Correct pairs: GetMem → FreeMem, New → Dispose, AllocMem → FreeMem, TObject.Create → TObject.Free.
When to Call a Professional
Runtime Error 204 points to a memory management defect that needs proper debugging. Enable FastMM in full debug mode — it will report exactly which pointer was invalid and often shows where it was first freed. This error should not be suppressed; fix the root cause.
Frequently Asked Questions
What is a double-free and why is it dangerous?
A double-free means you freed the same memory block twice. The first free returns the memory to the heap manager. The second free corrupts the heap's internal bookkeeping because it tries to return memory the manager no longer owns. This corruption can cause Runtime Error 204 immediately, or cause mysterious crashes in completely unrelated code much later.

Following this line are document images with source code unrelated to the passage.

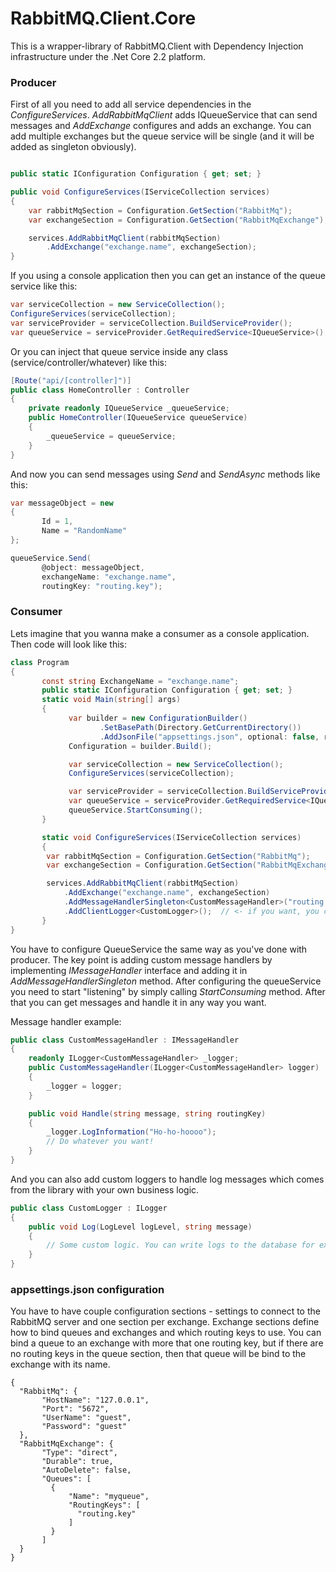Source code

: ﻿# RabbitMQ.Client.Core

This is a wrapper-library of RabbitMQ.Client with Dependency Injection infrastructure under the .Net Core 2.2 platform.

### Producer

First of all you need to add all service dependencies in the *ConfigureServices*. *AddRabbitMqClient* adds IQueueService that can send messages and *AddExchange* configures and adds an exchange. You can add multiple exchanges but the queue service will be single (and it will be added as singleton obviously).

```csharp

public static IConfiguration Configuration { get; set; }

public void ConfigureServices(IServiceCollection services)
{
    var rabbitMqSection = Configuration.GetSection("RabbitMq");
    var exchangeSection = Configuration.GetSection("RabbitMqExchange");

    services.AddRabbitMqClient(rabbitMqSection)
        .AddExchange("exchange.name", exchangeSection);
}
```

If you using a console application then you can get an instance of the queue service like this:

```csharp
var serviceCollection = new ServiceCollection();
ConfigureServices(serviceCollection);
var serviceProvider = serviceCollection.BuildServiceProvider();
var queueService = serviceProvider.GetRequiredService<IQueueService>();
```

Or you can inject that queue service inside any class (service/controller/whatever) like this:

```csharp
[Route("api/[controller]")]
public class HomeController : Controller
{
    private readonly IQueueService _queueService;
    public HomeController(IQueueService queueService)
    {
        _queueService = queueService;
    }
}
```

And now you can send messages using *Send* and *SendAsync* methods like this:
```csharp
var messageObject = new
{
       Id = 1,
	   Name = "RandomName"
};

queueService.Send(
       @object: messageObject,
       exchangeName: "exchange.name",
       routingKey: "routing.key");
```

### Consumer

Lets imagine that you wanna make a consumer as a console application. Then code will look like this:

```csharp
class Program
{
       const string ExchangeName = "exchange.name";
       public static IConfiguration Configuration { get; set; }
       static void Main(string[] args)
       {
             var builder = new ConfigurationBuilder()
                    .SetBasePath(Directory.GetCurrentDirectory())
                    .AddJsonFile("appsettings.json", optional: false, reloadOnChange: true);
             Configuration = builder.Build();

             var serviceCollection = new ServiceCollection();
             ConfigureServices(serviceCollection);

             var serviceProvider = serviceCollection.BuildServiceProvider();
             var queueService = serviceProvider.GetRequiredService<IQueueService>();
             queueService.StartConsuming();
       }

       static void ConfigureServices(IServiceCollection services)
       {
        var rabbitMqSection = Configuration.GetSection("RabbitMq");
        var exchangeSection = Configuration.GetSection("RabbitMqExchange");

        services.AddRabbitMqClient(rabbitMqSection)
            .AddExchange("exchange.name", exchangeSection)
            .AddMessageHandlerSingleton<CustomMessageHandler>("routing.key")
            .AddClientLogger<CustomLogger>();  // <- if you want, you can add a custom logger.
       }
}
```

You have to configure QueueService the same way as you've done with producer.
The key point is adding custom message handlers by implementing *IMessageHandler* interface and adding it in *AddMessageHandlerSingleton<T>* method.
After configuring the queueService you need to start "listening" by simply calling *StartConsuming* method. After that you can get messages and handle it in any way you want.

Message handler example:
```csharp
public class CustomMessageHandler : IMessageHandler
{
	readonly ILogger<CustomMessageHandler> _logger;
	public CustomMessageHandler(ILogger<CustomMessageHandler> logger)
	{
		_logger = logger;
	}

    public void Handle(string message, string routingKey)
    {
		_logger.LogInformation("Ho-ho-hoooo");
		// Do whatever you want!
    }
}
```

 And you can also add custom loggers to handle log messages which comes from the library with your own business logic.
```csharp
public class CustomLogger : ILogger
{
    public void Log(Log​Level logLevel, string message)
    {
		// Some custom logic. You can write logs to the database for example.
    }
}
```


### appsettings.json configuration

 You have to have couple configuration sections - settings to connect to the RabbitMQ server and one section per exchange.
 Exchange sections define how to bind queues and exchanges and which routing keys to use.
 You can bind a queue to an exchange with more that one routing key, but if there are no routing keys in the queue section, then that queue will be bind to the exchange with its name.
```
{
  "RabbitMq": {
       "HostName": "127.0.0.1",
       "Port": "5672",
       "UserName": "guest",
       "Password": "guest"
  },
  "RabbitMqExchange": {
       "Type": "direct",
       "Durable": true,
       "AutoDelete": false,
       "Queues": [
         {
             "Name": "myqueue",
             "RoutingKeys": [
               "routing.key"
             ]
         }
       ]
  }
}
```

Why does FreeAndNil prevent double-free bugs?
FreeAndNil calls Free and then sets the variable to nil. In Delphi, calling Free on a nil object reference is explicitly safe and does nothing. So a second accidental FreeAndNil call sees nil and silently exits. Make FreeAndNil your default — it costs nothing at runtime and prevents an entire class of bugs.
How can a bug in one place cause Runtime Error 204 in a completely different place?
The heap is a shared data structure maintained by the memory manager. A buffer overrun or other memory corruption earlier in the program can silently overwrite the heap's internal metadata. When a later, completely correct call to Free tries to use that corrupted metadata, the memory manager detects the inconsistency and raises Runtime Error 204. This is why enabling FastMM debug mode is essential — it helps trace the corruption back to its true origin.